Ten Blindingly Obvious Tips
for Successful Slope Soaring

by Gary Parker

You’ve made your beautiful scale creation, so why smash it when you fly it? I see some scale flyers making the same basic mistakes while flying at the slope, so I reckon giving some slope soaring tips can’t hurt. Sorry if I offend anyone by stating the obvious!

Don’t programme your transmitter at the slope, that’s too late!
You need to arrive feeling totally confident that you have programmed everything right. That means spending the time at home getting it right. It’s amazing how often last minute slopeside alterations result in disaster.

Launch above the stall speed
The launch speed needs to be above the stall speed. Preferably well above. How often have you seen wimpy launches with the plane wallowing around right on the stall point? Give it some welly! Also, don’t throw the plane upwards! Our scale planes have lifty wing sections, they will go up by themselves. Launch them straight forward. (Experienced flyers even launch them slightly downwards when the lift is strong.) How often have you seen a plane thrown upwards, only to balloon up into a stall? Don’t do it!

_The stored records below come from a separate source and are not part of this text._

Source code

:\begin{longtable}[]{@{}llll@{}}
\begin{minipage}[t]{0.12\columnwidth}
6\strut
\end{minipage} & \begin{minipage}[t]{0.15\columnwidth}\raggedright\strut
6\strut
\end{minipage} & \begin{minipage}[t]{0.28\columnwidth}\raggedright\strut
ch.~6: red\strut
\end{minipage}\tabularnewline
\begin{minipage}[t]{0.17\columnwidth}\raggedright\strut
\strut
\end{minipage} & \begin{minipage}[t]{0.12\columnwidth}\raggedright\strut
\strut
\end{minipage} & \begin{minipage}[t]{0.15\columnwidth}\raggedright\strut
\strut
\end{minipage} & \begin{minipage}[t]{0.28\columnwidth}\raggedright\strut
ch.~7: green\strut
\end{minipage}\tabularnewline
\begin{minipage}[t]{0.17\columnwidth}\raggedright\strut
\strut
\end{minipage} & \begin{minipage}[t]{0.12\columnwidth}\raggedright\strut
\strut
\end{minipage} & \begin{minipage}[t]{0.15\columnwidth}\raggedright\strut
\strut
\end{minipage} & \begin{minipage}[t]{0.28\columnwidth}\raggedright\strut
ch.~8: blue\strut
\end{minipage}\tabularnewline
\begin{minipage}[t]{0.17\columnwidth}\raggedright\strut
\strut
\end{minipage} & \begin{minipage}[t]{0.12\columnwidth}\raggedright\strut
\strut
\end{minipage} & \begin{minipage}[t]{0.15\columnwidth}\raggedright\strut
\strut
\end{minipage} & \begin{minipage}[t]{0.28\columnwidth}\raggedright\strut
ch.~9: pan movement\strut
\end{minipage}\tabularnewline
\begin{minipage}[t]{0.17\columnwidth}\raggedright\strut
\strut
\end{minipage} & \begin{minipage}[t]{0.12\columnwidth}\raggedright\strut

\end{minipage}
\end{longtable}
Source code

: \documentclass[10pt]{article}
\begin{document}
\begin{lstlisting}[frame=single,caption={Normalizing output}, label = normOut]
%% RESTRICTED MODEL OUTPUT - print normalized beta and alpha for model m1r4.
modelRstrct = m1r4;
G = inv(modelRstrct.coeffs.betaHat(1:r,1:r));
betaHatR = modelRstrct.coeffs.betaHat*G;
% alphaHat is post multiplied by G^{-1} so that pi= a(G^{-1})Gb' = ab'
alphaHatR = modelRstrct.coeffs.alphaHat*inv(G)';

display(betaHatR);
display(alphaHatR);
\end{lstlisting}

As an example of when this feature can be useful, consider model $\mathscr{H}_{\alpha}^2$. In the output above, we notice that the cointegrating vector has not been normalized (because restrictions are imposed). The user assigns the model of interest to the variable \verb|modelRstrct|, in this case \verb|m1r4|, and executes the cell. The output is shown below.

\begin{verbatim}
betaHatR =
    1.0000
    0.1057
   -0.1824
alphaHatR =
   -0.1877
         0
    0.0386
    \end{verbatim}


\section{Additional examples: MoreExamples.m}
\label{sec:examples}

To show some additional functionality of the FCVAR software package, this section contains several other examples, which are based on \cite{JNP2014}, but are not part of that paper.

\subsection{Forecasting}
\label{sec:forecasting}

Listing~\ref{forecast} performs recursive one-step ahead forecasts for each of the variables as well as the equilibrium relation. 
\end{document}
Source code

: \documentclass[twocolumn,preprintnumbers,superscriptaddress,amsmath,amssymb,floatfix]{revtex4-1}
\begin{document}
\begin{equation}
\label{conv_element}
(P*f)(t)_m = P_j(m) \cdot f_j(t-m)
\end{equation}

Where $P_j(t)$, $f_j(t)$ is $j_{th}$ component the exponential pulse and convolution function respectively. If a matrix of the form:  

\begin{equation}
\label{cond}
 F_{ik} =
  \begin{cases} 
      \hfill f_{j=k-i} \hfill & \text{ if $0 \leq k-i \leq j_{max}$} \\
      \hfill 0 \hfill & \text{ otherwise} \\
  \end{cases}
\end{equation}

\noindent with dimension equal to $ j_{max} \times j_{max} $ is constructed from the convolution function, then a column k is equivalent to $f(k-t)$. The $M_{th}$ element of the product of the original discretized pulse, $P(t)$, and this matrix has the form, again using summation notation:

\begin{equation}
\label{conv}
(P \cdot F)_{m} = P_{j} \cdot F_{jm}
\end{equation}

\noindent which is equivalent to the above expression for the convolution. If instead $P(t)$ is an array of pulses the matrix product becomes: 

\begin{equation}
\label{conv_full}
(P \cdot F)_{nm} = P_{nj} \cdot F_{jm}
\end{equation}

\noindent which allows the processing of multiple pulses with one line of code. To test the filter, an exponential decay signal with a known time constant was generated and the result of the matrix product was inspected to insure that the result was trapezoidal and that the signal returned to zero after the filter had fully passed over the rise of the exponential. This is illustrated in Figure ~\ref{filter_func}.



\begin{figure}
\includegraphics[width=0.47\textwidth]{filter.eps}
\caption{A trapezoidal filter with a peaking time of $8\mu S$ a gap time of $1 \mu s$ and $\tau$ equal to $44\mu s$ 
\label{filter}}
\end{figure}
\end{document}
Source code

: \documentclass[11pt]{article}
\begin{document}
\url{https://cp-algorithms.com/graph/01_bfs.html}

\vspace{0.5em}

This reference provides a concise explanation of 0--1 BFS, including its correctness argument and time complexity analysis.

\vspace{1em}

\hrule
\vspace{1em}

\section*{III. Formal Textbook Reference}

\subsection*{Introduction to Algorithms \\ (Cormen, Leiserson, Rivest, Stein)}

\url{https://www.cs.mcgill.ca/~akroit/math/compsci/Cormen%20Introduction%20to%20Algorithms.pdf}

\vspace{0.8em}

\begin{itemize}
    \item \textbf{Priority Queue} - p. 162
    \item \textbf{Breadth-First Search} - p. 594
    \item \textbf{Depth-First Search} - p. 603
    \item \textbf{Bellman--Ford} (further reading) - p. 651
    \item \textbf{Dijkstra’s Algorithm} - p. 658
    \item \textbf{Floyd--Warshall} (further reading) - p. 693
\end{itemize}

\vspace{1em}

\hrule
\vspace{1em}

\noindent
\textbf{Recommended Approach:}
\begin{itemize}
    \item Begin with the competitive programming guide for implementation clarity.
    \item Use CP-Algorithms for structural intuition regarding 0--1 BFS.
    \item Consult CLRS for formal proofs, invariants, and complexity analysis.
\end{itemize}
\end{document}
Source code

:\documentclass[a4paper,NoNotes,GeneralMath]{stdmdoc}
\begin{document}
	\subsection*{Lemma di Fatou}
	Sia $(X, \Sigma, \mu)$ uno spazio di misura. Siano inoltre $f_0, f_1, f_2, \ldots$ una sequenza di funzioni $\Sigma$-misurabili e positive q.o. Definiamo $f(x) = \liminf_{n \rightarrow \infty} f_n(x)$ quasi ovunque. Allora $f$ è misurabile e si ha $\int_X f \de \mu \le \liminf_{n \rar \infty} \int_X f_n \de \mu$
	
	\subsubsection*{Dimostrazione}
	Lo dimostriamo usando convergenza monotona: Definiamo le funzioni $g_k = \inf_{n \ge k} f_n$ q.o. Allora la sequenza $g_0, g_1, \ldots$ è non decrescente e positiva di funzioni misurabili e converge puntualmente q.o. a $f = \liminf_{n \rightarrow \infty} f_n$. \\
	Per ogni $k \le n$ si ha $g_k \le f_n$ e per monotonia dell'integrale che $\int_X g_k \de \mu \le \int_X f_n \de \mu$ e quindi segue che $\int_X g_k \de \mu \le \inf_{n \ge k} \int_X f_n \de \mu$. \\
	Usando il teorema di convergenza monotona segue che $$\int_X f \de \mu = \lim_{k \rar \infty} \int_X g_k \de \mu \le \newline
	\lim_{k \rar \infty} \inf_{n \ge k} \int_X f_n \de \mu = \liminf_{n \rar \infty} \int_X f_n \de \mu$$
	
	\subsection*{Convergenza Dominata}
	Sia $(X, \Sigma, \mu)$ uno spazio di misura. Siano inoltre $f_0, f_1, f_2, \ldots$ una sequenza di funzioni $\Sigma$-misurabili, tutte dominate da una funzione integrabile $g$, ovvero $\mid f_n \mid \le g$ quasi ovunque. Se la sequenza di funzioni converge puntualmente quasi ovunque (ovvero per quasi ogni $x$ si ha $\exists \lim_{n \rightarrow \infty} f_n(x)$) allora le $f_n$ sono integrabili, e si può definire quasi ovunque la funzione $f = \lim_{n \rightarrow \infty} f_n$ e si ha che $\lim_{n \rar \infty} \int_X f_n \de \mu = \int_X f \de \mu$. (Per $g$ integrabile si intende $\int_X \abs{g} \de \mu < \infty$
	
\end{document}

Stay above the stall speed
If you’re feeling unconfident when flying for any reason, it’s tempting to slow down. Don’t. Keeping a bit of momentum in hand will save your bacon in all sorts of situations. Some flyers are skilled at flying very close to the stall speed, but think of this: the slightest wind lull could put your plane below the stall point. Nature has a random element: allow for that by flying not 1% above the stall point but at least 10% above it

If in trouble, a bit of down is often the best reaction
Beginners, when they get into trouble, almost always give the plane up elevator. Fair enough: they know they want the plane to go up. But in reality all too often this stalls the plane into a crash. If you’re getting into trouble, a touch of down elevator will give you a bit more speed and keep you in the air. Yes, it’s hard to believe that “down” can keep you up better than “up” can, but every experienced flyer knows it’s true.

The last turn is the worst
The last turn before landing is often the one where the plane crashes. Why? We’re trying to do it slowly, to achieve a nice gentle landing. The trouble is, we forget that when the plane banks, the stall speed rises. Angled wings just don’t generate as much lift as level ones. So the plane tip-stalls and … you know the rest. Repeat this three times before every flight: “I will make absolutely, positively sure I don’t go too slow on that last turn, and I won’t bank the wings vertical, I’ll keep them working.

Don’t make your maiden flights your final flights
Two mistakes that make maiden flights hazardous: huge throws and tail heaviness. Why are so many maiden flights carried out with a tail heavy plane? Probably because we hate to add weight, so we can’t bear to add the shockingly high amount of lead to the nose that our short-nosed scale gliders often require. Don’t skimp on the lead! Start with a safe balance point and subsequently remove lead if required after the maiden flight. Also, don’t set huge control throws “just to be sure”. It’s very rare to find you have inadequate throws to fly the plane.

Isn’t it amazing how often people get into “almost flat battery while flying” panics! Charge your glider battery. Charge your transmitter battery. It’s that simple.

The wind wants to blow your plane backwards
The stronger the wind, the more assertively you need to fly forwards into the wind. This can mean diving into it. Remember, diving into the wind will make your plane go forwards. Rising into the wind will allow your plane to be blown backwards. It sounds too obvious to even say, but flying assertively into the wind – rather than letting the wind be the boss – saves planes.

Don’t go too far back when landing
All too often flyers let the plane get too far back when landing, and the plane ends up in the weird turbulence that often lurks behind the landing area. The wind will be blowing your plane backwards more than you realize, so you need to make that final turn closer than you think. If you turn too close, you can just go around again, but if you end up too far back, you’re in trouble. So stay just that little bit more forward than seems right.

Your glider is not a helicopter, so don’t hover it to land
It is tempting to try to land almost stationary to protect that marvelous paint finish, but it’s usually a mistake. Planes don’t get damaged by landing a fraction too fast, they get damaged by cart-wheeling across the landing area after tip-stalling a few feet off the ground.

It’s not rocket science is it? (It’s…er…glider science.) Sorry if these tips sound almost a bit patronizing – I certainly don’t mean them that way. It’s just that I keep seeing planes broken for these same simple reasons, and I’d much rather see scale masterpieces survive. May your slope soaring be exciting but not too exciting!